╭─ INFORMATION PROVIDED

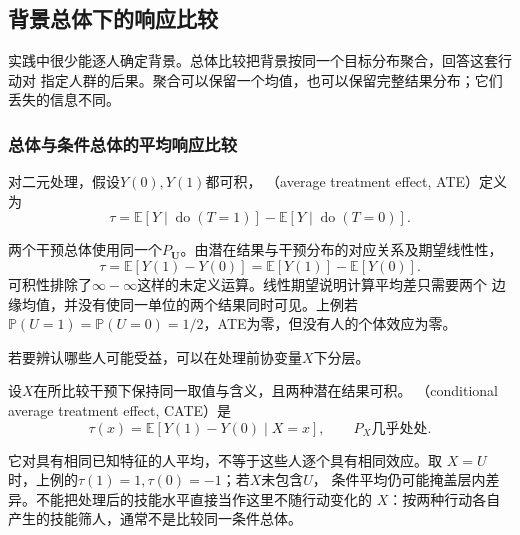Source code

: \subsection{背景总体下的响应比较}
\label{sec:causal-population-response}

实践中很少能逐人确定背景。总体比较把背景按同一个目标分布聚合，回答这套行动对
指定人群的后果。聚合可以保留一个均值，也可以保留完整结果分布；它们丢失的信息不同。

\subsubsection{总体与条件总体的平均响应比较}
\label{sec:causal-average-response}

\begin{definition}[平均处理效应]
  \label{def:causal-average-treatment-effect}
  对二元处理，假设\(Y(0),Y(1)\)都可积，
  （average treatment effect, ATE）定义为
  \begin{equation}
    \tau
    =
    \mathbb E[Y\mid\operatorname{do}(T=1)]
    -
    \mathbb E[Y\mid\operatorname{do}(T=0)].
    \label{eq:causal-ate-interventional}
  \end{equation}
\end{definition}

两个干预总体使用同一个\(P_{\bm U}\)。由潜在结果与干预分布的对应关系及期望线性性，
\begin{equation}
  \tau
  =\mathbb E[Y(1)-Y(0)]
  =\mathbb E[Y(1)]-\mathbb E[Y(0)].
  \label{eq:causal-ate-potential-outcomes}
\end{equation}
可积性排除了\(\infty-\infty\)这样的未定义运算。线性期望说明计算平均差只需要两个
边缘均值，并没有使同一单位的两个结果同时可见。上例若
\(\mathbb P(U=1)=\mathbb P(U=0)=1/2\)，ATE为零，但没有人的个体效应为零。

若要辨认哪些人可能受益，可以在处理前协变量\(X\)下分层。
\begin{definition}[条件平均处理效应]
  \label{def:causal-conditional-average-effect}
  设\(X\)在所比较干预下保持同一取值与含义，且两种潜在结果可积。
  （conditional average treatment effect, CATE）是
  \begin{equation}
    \tau(x)=\mathbb E[Y(1)-Y(0)\mid X=x],
    \qquad P_X\text{几乎处处}.
    \label{eq:causal-cate}
  \end{equation}
\end{definition}
它对具有相同已知特征的人平均，不等于这些人逐个具有相同效应。取
\(X=U\)时，上例的\(\tau(1)=1,\tau(0)=-1\)；若\(X\)未包含\(U\)，
条件平均仍可能掩盖层内差异。不能把处理后的技能水平直接当作这里不随行动变化的
\(X\)：按两种行动各自产生的技能筛人，通常不是比较同一条件总体。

╰─

**PROBLEM TO SOLVE:** Copy out the lines above unchanged. Skip the images.

**WRITTEN ANSWER:**
Source code

: \subsection{背景总体下的响应比较}
\label{sec:causal-population-response}

实践中很少能逐人确定背景。总体比较把背景按同一个目标分布聚合，回答这套行动对
指定人群的后果。聚合可以保留一个均值，也可以保留完整结果分布；它们丢失的信息不同。

\subsubsection{总体与条件总体的平均响应比较}
\label{sec:causal-average-response}

\begin{definition}[平均处理效应]
  \label{def:causal-average-treatment-effect}
  对二元处理，假设\(Y(0),Y(1)\)都可积，
  （average treatment effect, ATE）定义为
  \begin{equation}
    \tau
    =
    \mathbb E[Y\mid\operatorname{do}(T=1)]
    -
    \mathbb E[Y\mid\operatorname{do}(T=0)].
    \label{eq:causal-ate-interventional}
  \end{equation}
\end{definition}

两个干预总体使用同一个\(P_{\bm U}\)。由潜在结果与干预分布的对应关系及期望线性性，
\begin{equation}
  \tau
  =\mathbb E[Y(1)-Y(0)]
  =\mathbb E[Y(1)]-\mathbb E[Y(0)].
  \label{eq:causal-ate-potential-outcomes}
\end{equation}
可积性排除了\(\infty-\infty\)这样的未定义运算。线性期望说明计算平均差只需要两个
边缘均值，并没有使同一单位的两个结果同时可见。上例若
\(\mathbb P(U=1)=\mathbb P(U=0)=1/2\)，ATE为零，但没有人的个体效应为零。

若要辨认哪些人可能受益，可以在处理前协变量\(X\)下分层。
\begin{definition}[条件平均处理效应]
  \label{def:causal-conditional-average-effect}
  设\(X\)在所比较干预下保持同一取值与含义，且两种潜在结果可积。
  （conditional average treatment effect, CATE）是
  \begin{equation}
    \tau(x)=\mathbb E[Y(1)-Y(0)\mid X=x],
    \qquad P_X\text{几乎处处}.
    \label{eq:causal-cate}
  \end{equation}
\end{definition}
它对具有相同已知特征的人平均，不等于这些人逐个具有相同效应。取
\(X=U\)时，上例的\(\tau(1)=1,\tau(0)=-1\)；若\(X\)未包含\(U\)，
条件平均仍可能掩盖层内差异。不能把处理后的技能水平直接当作这里不随行动变化的
\(X\)：按两种行动各自产生的技能筛人，通常不是比较同一条件总体。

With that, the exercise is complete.